Le preguntaba a un amigo, a quien le apasiona el fútbol, ¿qué tienen en común los dos equipos que se enfrentaron en la final de la Champions League? Él no lo pensó mucho y me respondió: “Tienen grandes figuras, pero la estrategia no gira alrededor de ellas, sino en función del equipo”.

Y haciendo una retrospectiva, los equipos que últimamente han alcanzado el éxito en el ámbito deportivo parecen tener esa condición. En el ámbito laboral, generar este tipo de equipos exitosos suele ser el sueño de cualquier director general. Pero ¿cómo se consiguen?

Margaret Heffernan, experta en liderazgo y colaboración, comenta que los equipos más exitosos tienen algunas características comunes: un alto grado de empatía entre los integrantes, el mismo tiempo para expresarse y las mismas posibilidades de ser escuchados. Por nuestro lado, puedo afirmar que con base en la investigación realizada en los programas de Humane Consulting Group, realizados en diferentes empresas desde el año 2015 al 2020, más del 90 % de los equipos que se destacaron tenían estas características. Además, observamos que fueron capaces de generar un ambiente acogedor en el cual lograron divertirse cuando trabajaron juntos.

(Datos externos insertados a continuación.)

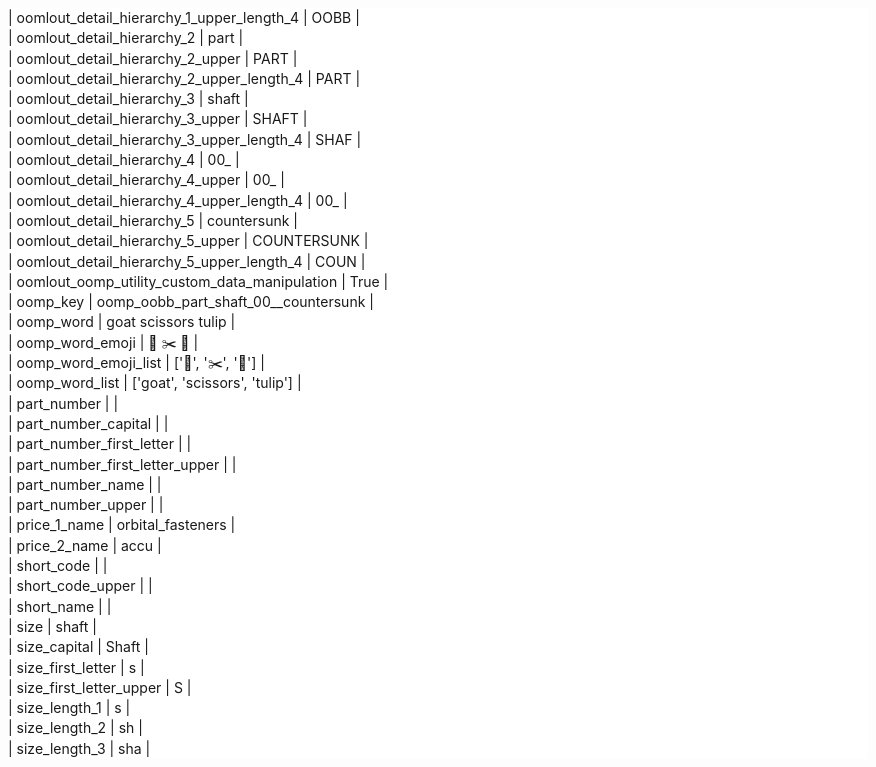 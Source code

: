 | oomlout_detail_hierarchy_1_upper_length_4 | OOBB |  
| oomlout_detail_hierarchy_2 | part |  
| oomlout_detail_hierarchy_2_upper | PART |  
| oomlout_detail_hierarchy_2_upper_length_4 | PART |  
| oomlout_detail_hierarchy_3 | shaft |  
| oomlout_detail_hierarchy_3_upper | SHAFT |  
| oomlout_detail_hierarchy_3_upper_length_4 | SHAF |  
| oomlout_detail_hierarchy_4 | 00_ |  
| oomlout_detail_hierarchy_4_upper | 00_ |  
| oomlout_detail_hierarchy_4_upper_length_4 | 00_ |  
| oomlout_detail_hierarchy_5 | countersunk |  
| oomlout_detail_hierarchy_5_upper | COUNTERSUNK |  
| oomlout_detail_hierarchy_5_upper_length_4 | COUN |  
| oomlout_oomp_utility_custom_data_manipulation | True |  
| oomp_key | oomp_oobb_part_shaft_00__countersunk |  
| oomp_word | goat scissors tulip |  
| oomp_word_emoji | :goat: :scissors: :tulip: |  
| oomp_word_emoji_list | [':goat:', ':scissors:', ':tulip:'] |  
| oomp_word_list | ['goat', 'scissors', 'tulip'] |  
| part_number |  |  
| part_number_capital |  |  
| part_number_first_letter |  |  
| part_number_first_letter_upper |  |  
| part_number_name |  |  
| part_number_upper |  |  
| price_1_name | orbital_fasteners |  
| price_2_name | accu |  
| short_code |  |  
| short_code_upper |  |  
| short_name |  |  
| size | shaft |  
| size_capital | Shaft |  
| size_first_letter | s |  
| size_first_letter_upper | S |  
| size_length_1 | s |  
| size_length_2 | sh |  
| size_length_3 | sha |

¿Qué hace que estos equipos puedan desarrollarse? Su gestión es el resultado de una serie de hitos y condiciones que enriquecen la cultura organizacional y responden a la estrategia de la empresa. En primer lugar, se necesita una dirección que promueva una cultura de colaboración y transparencia entre los líderes. En segundo lugar, un estilo de trabajo que fomente las relaciones entre las personas y busque el desarrollo de todos los integrantes del equipo. Tercero, una gestión transversal de proyectos que integre las áreas para que todos puedan aportar desde su especialidad; y finalmente, un claro enfoque para buscar soluciones que permitan encantar a los clientes -internos o externos-.

En estos tiempos complejos que estamos cursando, se debe priorizar una estrategia alineada a la cultura organizacional, para promover la formación de equipos exitosos, cuyo resultado final debería fidelizar a los clientes. Y en el camino forjaremos la identidad de los colaboradores, quienes se sentirán parte de un equipo al que quieren ver ganar. (O)

Sabremos que hemos realizado un buen trabajo cuando los colaboradores celebren juntos los triunfos, y, ante cualquier dificultad, cierren líneas, estrechen las manos, y exclamen “¡ánimo, que el equipo gana!”.